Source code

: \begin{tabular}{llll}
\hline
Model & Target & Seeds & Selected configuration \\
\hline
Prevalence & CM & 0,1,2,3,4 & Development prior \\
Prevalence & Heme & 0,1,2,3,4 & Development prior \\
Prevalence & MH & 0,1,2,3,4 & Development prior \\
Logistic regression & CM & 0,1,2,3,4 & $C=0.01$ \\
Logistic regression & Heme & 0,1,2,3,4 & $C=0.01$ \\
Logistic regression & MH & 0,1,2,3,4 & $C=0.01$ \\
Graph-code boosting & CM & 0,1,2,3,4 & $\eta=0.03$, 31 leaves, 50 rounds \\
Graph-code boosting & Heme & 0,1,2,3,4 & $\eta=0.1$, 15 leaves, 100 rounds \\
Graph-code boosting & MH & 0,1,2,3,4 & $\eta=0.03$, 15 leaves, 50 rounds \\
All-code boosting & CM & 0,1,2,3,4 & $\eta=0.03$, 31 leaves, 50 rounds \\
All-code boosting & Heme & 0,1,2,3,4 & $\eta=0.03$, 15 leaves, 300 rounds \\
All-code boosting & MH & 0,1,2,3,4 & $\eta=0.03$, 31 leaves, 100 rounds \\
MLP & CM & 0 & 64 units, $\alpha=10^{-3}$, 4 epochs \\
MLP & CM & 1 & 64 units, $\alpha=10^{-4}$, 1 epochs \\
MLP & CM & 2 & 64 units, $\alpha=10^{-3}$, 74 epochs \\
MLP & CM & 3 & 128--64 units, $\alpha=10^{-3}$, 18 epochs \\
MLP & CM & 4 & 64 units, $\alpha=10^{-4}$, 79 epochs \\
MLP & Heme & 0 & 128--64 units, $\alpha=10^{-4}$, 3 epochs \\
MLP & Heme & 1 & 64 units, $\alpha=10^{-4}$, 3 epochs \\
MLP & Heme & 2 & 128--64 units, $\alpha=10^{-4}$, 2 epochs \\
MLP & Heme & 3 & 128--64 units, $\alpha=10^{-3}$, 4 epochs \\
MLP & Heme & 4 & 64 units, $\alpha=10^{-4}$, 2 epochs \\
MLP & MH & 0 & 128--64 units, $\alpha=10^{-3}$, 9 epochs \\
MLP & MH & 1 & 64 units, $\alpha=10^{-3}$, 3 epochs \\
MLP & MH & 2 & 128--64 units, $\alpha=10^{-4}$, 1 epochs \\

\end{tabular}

YOUR INSTRUCTIONS - Restate the whole listing exactly, leaving out nothing.

RESULT OF THIS EXERCISE -
Source code

: \begin{tabular}{llll}
\hline
Model & Target & Seeds & Selected configuration \\
\hline
Prevalence & CM & 0,1,2,3,4 & Development prior \\
Prevalence & Heme & 0,1,2,3,4 & Development prior \\
Prevalence & MH & 0,1,2,3,4 & Development prior \\
Logistic regression & CM & 0,1,2,3,4 & $C=0.01$ \\
Logistic regression & Heme & 0,1,2,3,4 & $C=0.01$ \\
Logistic regression & MH & 0,1,2,3,4 & $C=0.01$ \\
Graph-code boosting & CM & 0,1,2,3,4 & $\eta=0.03$, 31 leaves, 50 rounds \\
Graph-code boosting & Heme & 0,1,2,3,4 & $\eta=0.1$, 15 leaves, 100 rounds \\
Graph-code boosting & MH & 0,1,2,3,4 & $\eta=0.03$, 15 leaves, 50 rounds \\
All-code boosting & CM & 0,1,2,3,4 & $\eta=0.03$, 31 leaves, 50 rounds \\
All-code boosting & Heme & 0,1,2,3,4 & $\eta=0.03$, 15 leaves, 300 rounds \\
All-code boosting & MH & 0,1,2,3,4 & $\eta=0.03$, 31 leaves, 100 rounds \\
MLP & CM & 0 & 64 units, $\alpha=10^{-3}$, 4 epochs \\
MLP & CM & 1 & 64 units, $\alpha=10^{-4}$, 1 epochs \\
MLP & CM & 2 & 64 units, $\alpha=10^{-3}$, 74 epochs \\
MLP & CM & 3 & 128--64 units, $\alpha=10^{-3}$, 18 epochs \\
MLP & CM & 4 & 64 units, $\alpha=10^{-4}$, 79 epochs \\
MLP & Heme & 0 & 128--64 units, $\alpha=10^{-4}$, 3 epochs \\
MLP & Heme & 1 & 64 units, $\alpha=10^{-4}$, 3 epochs \\
MLP & Heme & 2 & 128--64 units, $\alpha=10^{-4}$, 2 epochs \\
MLP & Heme & 3 & 128--64 units, $\alpha=10^{-3}$, 4 epochs \\
MLP & Heme & 4 & 64 units, $\alpha=10^{-4}$, 2 epochs \\
MLP & MH & 0 & 128--64 units, $\alpha=10^{-3}$, 9 epochs \\
MLP & MH & 1 & 64 units, $\alpha=10^{-3}$, 3 epochs \\
MLP & MH & 2 & 128--64 units, $\alpha=10^{-4}$, 1 epochs \\

\end{tabular}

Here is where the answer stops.